■ **Work instruction**
Reproduce every record below exactly as written, leaving out any pictures.

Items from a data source

***

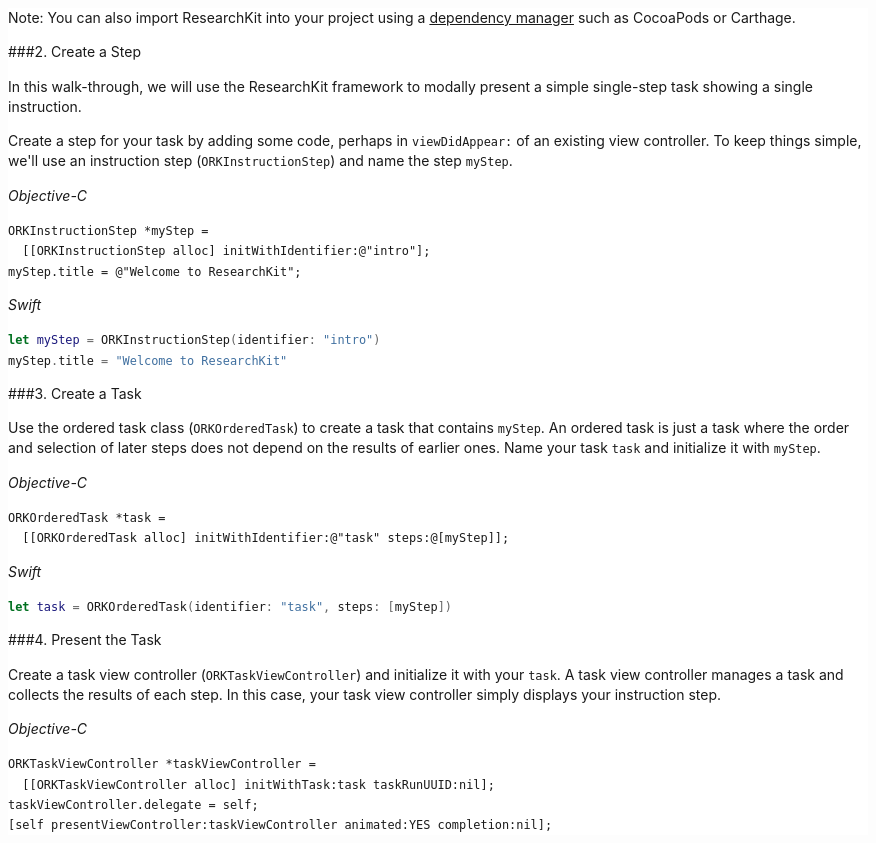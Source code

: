 Note: You can also import ResearchKit into your project using a [dependency manager](./docs-standalone/dependency-management.md) such as CocoaPods or Carthage.

###2. Create a Step

In this walk-through, we will use the ResearchKit framework to modally present a
simple single-step task showing a single instruction.

Create a step for your task by adding some code, perhaps in
`viewDidAppear:` of an existing view controller. To keep things
simple, we'll use an instruction step (`ORKInstructionStep`) and name
the step `myStep`.

*Objective-C*

```objc
ORKInstructionStep *myStep =
  [[ORKInstructionStep alloc] initWithIdentifier:@"intro"];
myStep.title = @"Welcome to ResearchKit";
```

*Swift*

```swift
let myStep = ORKInstructionStep(identifier: "intro")
myStep.title = "Welcome to ResearchKit"
```

###3. Create a Task

Use the ordered task class (`ORKOrderedTask`) to create a task that
contains `myStep`. An ordered task is just a task where the order and
selection of later steps does not depend on the results of earlier
ones. Name your task `task` and initialize it with `myStep`.

*Objective-C*

```objc
ORKOrderedTask *task =
  [[ORKOrderedTask alloc] initWithIdentifier:@"task" steps:@[myStep]];
```

*Swift*

```swift
let task = ORKOrderedTask(identifier: "task", steps: [myStep])
```

###4. Present the Task

Create a task view controller (`ORKTaskViewController`) and initialize
it with your `task`. A task view controller manages a task and collects the
results of each step. In this case, your task view
controller simply displays your instruction step.

*Objective-C*

```objc
ORKTaskViewController *taskViewController =
  [[ORKTaskViewController alloc] initWithTask:task taskRunUUID:nil];
taskViewController.delegate = self;
[self presentViewController:taskViewController animated:YES completion:nil];
```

***

■ **Result of the task**
Source code

: Note: You can also import ResearchKit into your project using a [dependency manager](./docs-standalone/dependency-management.md) such as CocoaPods or Carthage.

###2. Create a Step

In this walk-through, we will use the ResearchKit framework to modally present a
simple single-step task showing a single instruction.

Create a step for your task by adding some code, perhaps in
`viewDidAppear:` of an existing view controller. To keep things
simple, we'll use an instruction step (`ORKInstructionStep`) and name
the step `myStep`.

*Objective-C*

```objc
ORKInstructionStep *myStep =
  [[ORKInstructionStep alloc] initWithIdentifier:@"intro"];
myStep.title = @"Welcome to ResearchKit";
```

*Swift*

```swift
let myStep = ORKInstructionStep(identifier: "intro")
myStep.title = "Welcome to ResearchKit"
```

###3. Create a Task

Use the ordered task class (`ORKOrderedTask`) to create a task that
contains `myStep`. An ordered task is just a task where the order and
selection of later steps does not depend on the results of earlier
ones. Name your task `task` and initialize it with `myStep`.

*Objective-C*

```objc
ORKOrderedTask *task =
  [[ORKOrderedTask alloc] initWithIdentifier:@"task" steps:@[myStep]];
```

*Swift*

```swift
let task = ORKOrderedTask(identifier: "task", steps: [myStep])
```

###4. Present the Task

Create a task view controller (`ORKTaskViewController`) and initialize
it with your `task`. A task view controller manages a task and collects the
results of each step. In this case, your task view
controller simply displays your instruction step.

*Objective-C*

```objc
ORKTaskViewController *taskViewController =
  [[ORKTaskViewController alloc] initWithTask:task taskRunUUID:nil];
taskViewController.delegate = self;
[self presentViewController:taskViewController animated:YES completion:nil];
```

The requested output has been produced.